Personal information
- Born: November 23, 1982 (age 43) Madrid

Gymnastics career
- Discipline: Men's artistic gymnastics
- Country represented: Spain
- Medal record
Men's artistic gymnastics
Representing Spain
European Championships
| Gold medal – first place | 2005 Debrecen | Parallel bars |
Mediterranean Games
| Gold medal – first place | 2005 Almería | Team |
| Gold medal – first place | 2009 Pescara | Parallel bars |
| Silver medal – second place | 2005 Almería | Parallel bars |
| Bronze medal – third place | 2005 Almería | All-around |
| Bronze medal – third place | 2009 Pescara | Team |

= Manuel Carballo (gymnast) =

Spanish gymnast

Manuel Carballo Martínez (born 23 November 1982) in Madrid, Spain is a Spanish artistic gymnast.

Carballo is from a renowned gymnastics family.

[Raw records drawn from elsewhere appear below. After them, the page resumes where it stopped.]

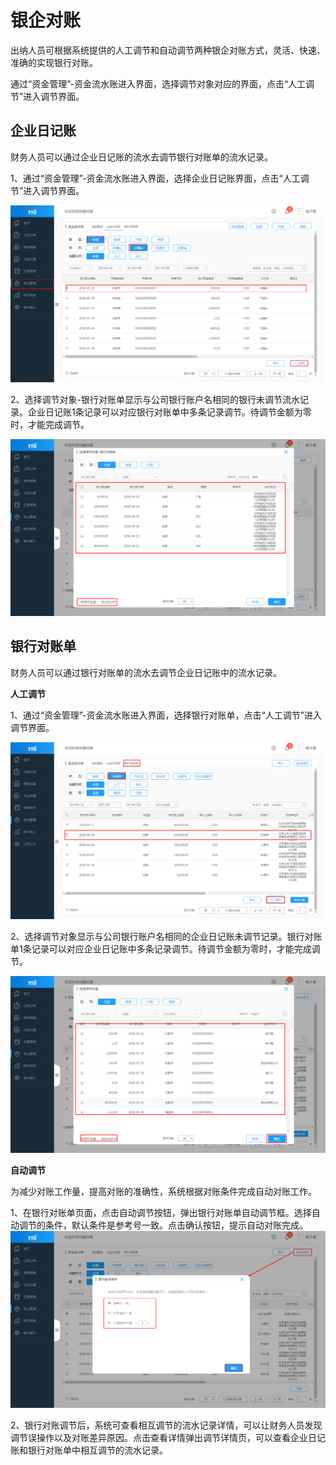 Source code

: # 银企对账

出纳人员可根据系统提供的人工调节和自动调节两种银企对账方式，灵活、快速、准确的实现银行对账。

通过“资金管理”-资金流水账进入界面，选择调节对象对应的界面，点击“人工调节”进入调节界面。

## 企业日记账

财务人员可以通过企业日记账的流水去调节银行对账单的流水记录。

1、通过“资金管理”-资金流水账进入界面，选择企业日记账界面，点击“人工调节”进入调节界面。

![](/img/人工调节.png)

2、选择调节对象-银行对账单显示与公司银行账户名相同的银行未调节流水记录。企业日记账1条记录可以对应银行对账单中多条记录调节。待调节金额为零时，才能完成调节。

![](/img/人工调节1.2.png)

## 银行对账单

财务人员可以通过银行对账单的流水去调节企业日记账中的流水记录。

**人工调节**

1、通过“资金管理”-资金流水账进入界面，选择银行对账单，点击“人工调节”进入调节界面。

![](/img/银行调节.png)

2、选择调节对象显示与公司银行账户名相同的企业日记账未调节记录。银行对账单1条记录可以对应企业日记账中多条记录调节。待调节金额为零时，才能完成调节。

![](/img/银行调节2.png)

**自动调节**

为减少对账工作量，提高对账的准确性，系统根据对账条件完成自动对账工作。

1、在银行对账单页面，点击自动调节按钮，弹出银行对账单自动调节框。选择自动调节的条件，默认条件是参考号一致。点击确认按钮，提示自动对账完成。![](/img/自动调节.png)

2、银行对账调节后，系统可查看相互调节的流水记录详情，可以让财务人员发现调节误操作以及对账差异原因。点击查看详情弹出调节详情页，可以查看企业日记账和银行对账单中相互调节的流水记录。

His father Jesús Sr is the coach of the Spanish national women's team and his older brother Jesús Carballo Jr was a two time world champion. Another brother, Javier, is also involved in Gymnastics.

Carballo was the 2005 European Champion on the Parallel Bars with a score of 9.712. Manuel qualified in second place for the 2005 World Championships final on the event. Manuel performed a clean routine until his dismount, where a large stumble left him out of medal contention. Carballo has also won numerous medals at World Cup competitions. Carballo was a member of the Spanish team at the 2007 World Championships.

In 2008, Carballo was part of the Spanish Olympic Team, finishing 11th.